# TASK BRIEF
Of the lines in the data below, write out exactly those from the one holding "- PHP Template" through the one holding "- JavaScript", both included.

───── INPUT DATA

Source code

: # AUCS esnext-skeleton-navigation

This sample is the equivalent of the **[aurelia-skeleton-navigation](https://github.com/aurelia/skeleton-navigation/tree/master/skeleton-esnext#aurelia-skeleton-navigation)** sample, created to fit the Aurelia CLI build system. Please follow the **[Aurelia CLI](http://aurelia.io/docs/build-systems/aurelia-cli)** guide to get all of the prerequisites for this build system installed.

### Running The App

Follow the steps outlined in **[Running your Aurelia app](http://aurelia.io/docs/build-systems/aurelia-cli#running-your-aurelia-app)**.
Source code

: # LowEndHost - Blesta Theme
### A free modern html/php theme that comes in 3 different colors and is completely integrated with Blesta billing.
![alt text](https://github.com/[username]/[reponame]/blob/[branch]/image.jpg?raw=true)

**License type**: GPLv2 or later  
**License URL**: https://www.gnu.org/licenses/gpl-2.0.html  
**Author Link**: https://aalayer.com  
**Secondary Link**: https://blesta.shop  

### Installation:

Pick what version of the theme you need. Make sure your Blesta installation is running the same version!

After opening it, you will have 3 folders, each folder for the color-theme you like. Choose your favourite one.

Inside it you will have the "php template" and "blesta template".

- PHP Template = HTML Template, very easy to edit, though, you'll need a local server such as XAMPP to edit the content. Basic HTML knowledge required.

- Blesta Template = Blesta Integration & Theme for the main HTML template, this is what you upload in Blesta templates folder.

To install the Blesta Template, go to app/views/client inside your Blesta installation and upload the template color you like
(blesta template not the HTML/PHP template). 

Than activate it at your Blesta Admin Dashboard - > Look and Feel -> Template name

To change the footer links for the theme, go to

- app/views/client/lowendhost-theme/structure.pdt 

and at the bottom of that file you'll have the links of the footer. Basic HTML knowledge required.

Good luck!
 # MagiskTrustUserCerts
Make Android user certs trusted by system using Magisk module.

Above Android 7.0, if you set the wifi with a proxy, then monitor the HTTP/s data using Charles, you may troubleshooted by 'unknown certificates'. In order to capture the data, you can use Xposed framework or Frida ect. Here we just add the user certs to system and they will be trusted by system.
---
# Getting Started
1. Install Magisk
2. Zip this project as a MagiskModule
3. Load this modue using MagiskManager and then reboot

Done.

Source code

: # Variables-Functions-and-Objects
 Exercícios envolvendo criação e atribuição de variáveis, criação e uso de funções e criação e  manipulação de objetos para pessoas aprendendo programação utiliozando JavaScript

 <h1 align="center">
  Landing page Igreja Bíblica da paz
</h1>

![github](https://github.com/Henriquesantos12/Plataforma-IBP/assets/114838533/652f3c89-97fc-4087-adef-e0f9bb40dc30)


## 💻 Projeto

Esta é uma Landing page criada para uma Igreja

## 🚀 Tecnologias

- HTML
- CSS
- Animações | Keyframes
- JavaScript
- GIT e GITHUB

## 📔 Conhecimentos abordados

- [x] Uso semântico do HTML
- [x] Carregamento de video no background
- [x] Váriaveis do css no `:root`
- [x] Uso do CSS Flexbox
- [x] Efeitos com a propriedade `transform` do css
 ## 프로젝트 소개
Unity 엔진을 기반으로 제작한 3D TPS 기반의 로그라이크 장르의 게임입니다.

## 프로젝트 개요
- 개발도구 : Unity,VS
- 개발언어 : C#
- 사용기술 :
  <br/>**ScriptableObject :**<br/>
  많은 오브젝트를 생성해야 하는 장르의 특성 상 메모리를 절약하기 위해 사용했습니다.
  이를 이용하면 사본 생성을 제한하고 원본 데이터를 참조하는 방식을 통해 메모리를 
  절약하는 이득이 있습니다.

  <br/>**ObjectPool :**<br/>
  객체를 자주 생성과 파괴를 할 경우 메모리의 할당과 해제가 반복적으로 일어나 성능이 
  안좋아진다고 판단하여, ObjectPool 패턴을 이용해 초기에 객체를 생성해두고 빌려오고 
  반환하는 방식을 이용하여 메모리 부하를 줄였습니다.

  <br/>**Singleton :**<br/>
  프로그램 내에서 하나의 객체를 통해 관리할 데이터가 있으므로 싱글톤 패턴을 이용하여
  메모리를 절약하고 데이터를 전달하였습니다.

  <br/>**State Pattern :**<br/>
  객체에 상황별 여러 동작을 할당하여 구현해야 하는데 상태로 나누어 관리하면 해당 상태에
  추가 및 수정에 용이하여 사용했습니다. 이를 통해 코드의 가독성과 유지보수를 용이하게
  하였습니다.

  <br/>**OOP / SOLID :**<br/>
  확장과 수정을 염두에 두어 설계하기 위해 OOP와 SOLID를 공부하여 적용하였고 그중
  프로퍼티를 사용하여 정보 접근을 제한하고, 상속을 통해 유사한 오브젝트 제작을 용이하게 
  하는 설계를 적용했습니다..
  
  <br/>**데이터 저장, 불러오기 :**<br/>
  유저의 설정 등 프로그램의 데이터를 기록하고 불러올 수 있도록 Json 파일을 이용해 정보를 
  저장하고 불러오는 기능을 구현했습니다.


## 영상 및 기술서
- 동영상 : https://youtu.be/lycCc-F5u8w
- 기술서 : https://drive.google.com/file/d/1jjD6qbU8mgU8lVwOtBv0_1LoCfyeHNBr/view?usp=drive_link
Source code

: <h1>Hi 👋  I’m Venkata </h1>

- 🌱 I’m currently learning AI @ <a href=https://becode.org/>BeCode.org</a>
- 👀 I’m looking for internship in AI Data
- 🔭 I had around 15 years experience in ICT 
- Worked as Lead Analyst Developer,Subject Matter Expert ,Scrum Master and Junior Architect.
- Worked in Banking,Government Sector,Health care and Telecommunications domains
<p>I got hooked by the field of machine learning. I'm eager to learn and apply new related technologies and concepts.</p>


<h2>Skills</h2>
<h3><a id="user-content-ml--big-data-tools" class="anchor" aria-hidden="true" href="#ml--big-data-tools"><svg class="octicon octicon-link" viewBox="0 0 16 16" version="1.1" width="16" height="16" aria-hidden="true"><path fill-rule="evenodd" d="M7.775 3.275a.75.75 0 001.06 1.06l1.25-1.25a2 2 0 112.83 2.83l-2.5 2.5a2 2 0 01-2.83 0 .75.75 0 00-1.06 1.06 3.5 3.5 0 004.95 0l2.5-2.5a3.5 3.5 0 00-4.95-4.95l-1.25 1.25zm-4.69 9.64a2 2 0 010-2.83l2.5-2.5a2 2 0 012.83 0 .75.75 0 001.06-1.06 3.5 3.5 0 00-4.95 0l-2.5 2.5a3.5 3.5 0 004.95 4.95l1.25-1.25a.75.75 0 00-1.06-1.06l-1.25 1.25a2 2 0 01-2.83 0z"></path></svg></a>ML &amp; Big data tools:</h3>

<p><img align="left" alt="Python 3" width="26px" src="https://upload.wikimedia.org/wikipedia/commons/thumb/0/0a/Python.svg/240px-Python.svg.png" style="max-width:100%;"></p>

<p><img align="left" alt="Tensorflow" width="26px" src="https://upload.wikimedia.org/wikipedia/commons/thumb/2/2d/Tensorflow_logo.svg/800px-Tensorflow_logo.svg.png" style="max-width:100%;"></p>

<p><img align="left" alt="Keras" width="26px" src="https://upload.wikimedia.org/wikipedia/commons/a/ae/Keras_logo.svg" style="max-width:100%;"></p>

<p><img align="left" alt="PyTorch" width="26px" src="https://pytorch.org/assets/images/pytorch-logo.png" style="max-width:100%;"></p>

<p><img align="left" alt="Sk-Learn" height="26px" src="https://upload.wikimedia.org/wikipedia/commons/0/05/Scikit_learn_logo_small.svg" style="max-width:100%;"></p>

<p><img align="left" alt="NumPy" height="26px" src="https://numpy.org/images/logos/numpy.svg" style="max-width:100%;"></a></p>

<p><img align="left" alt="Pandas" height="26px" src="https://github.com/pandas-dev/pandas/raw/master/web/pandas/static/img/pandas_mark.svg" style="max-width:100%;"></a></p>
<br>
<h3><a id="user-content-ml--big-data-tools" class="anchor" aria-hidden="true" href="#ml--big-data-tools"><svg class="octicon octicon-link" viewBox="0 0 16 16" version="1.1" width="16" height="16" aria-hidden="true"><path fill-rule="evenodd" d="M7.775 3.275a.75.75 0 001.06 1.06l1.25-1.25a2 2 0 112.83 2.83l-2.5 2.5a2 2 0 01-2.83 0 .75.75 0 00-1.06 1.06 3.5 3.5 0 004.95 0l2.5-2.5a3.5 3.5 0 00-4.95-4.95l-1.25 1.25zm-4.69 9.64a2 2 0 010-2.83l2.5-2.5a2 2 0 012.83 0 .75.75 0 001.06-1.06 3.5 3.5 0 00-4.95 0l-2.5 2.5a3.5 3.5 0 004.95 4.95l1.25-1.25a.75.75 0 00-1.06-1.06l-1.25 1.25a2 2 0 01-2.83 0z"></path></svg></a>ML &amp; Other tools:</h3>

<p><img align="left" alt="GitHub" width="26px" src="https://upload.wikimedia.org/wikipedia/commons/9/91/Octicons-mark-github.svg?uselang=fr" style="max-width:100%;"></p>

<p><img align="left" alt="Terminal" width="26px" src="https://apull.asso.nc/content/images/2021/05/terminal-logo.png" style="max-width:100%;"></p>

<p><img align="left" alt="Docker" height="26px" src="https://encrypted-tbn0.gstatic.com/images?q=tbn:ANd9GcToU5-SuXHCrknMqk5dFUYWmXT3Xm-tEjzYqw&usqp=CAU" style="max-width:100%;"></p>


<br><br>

──────────

# REPLY
- PHP Template = HTML Template, very easy to edit, though, you'll need a local server such as XAMPP to edit the content. Basic HTML knowledge required.

- Blesta Template = Blesta Integration & Theme for the main HTML template, this is what you upload in Blesta templates folder.

To install the Blesta Template, go to app/views/client inside your Blesta installation and upload the template color you like
(blesta template not the HTML/PHP template). 

Than activate it at your Blesta Admin Dashboard - > Look and Feel -> Template name

To change the footer links for the theme, go to

- app/views/client/lowendhost-theme/structure.pdt 

and at the bottom of that file you'll have the links of the footer. Basic HTML knowledge required.

Good luck!
 # MagiskTrustUserCerts
Make Android user certs trusted by system using Magisk module.

Above Android 7.0, if you set the wifi with a proxy, then monitor the HTTP/s data using Charles, you may troubleshooted by 'unknown certificates'. In order to capture the data, you can use Xposed framework or Frida ect. Here we just add the user certs to system and they will be trusted by system.
---
# Getting Started
1. Install Magisk
2. Zip this project as a MagiskModule
3. Load this modue using MagiskManager and then reboot

Done.

Source code

: # Variables-Functions-and-Objects
 Exercícios envolvendo criação e atribuição de variáveis, criação e uso de funções e criação e  manipulação de objetos para pessoas aprendendo programação utiliozando JavaScript

 <h1 align="center">
  Landing page Igreja Bíblica da paz
</h1>

![github](https://github.com/Henriquesantos12/Plataforma-IBP/assets/114838533/652f3c89-97fc-4087-adef-e0f9bb40dc30)


## 💻 Projeto

Esta é uma Landing page criada para uma Igreja

## 🚀 Tecnologias

- HTML
- CSS
- Animações | Keyframes
- JavaScript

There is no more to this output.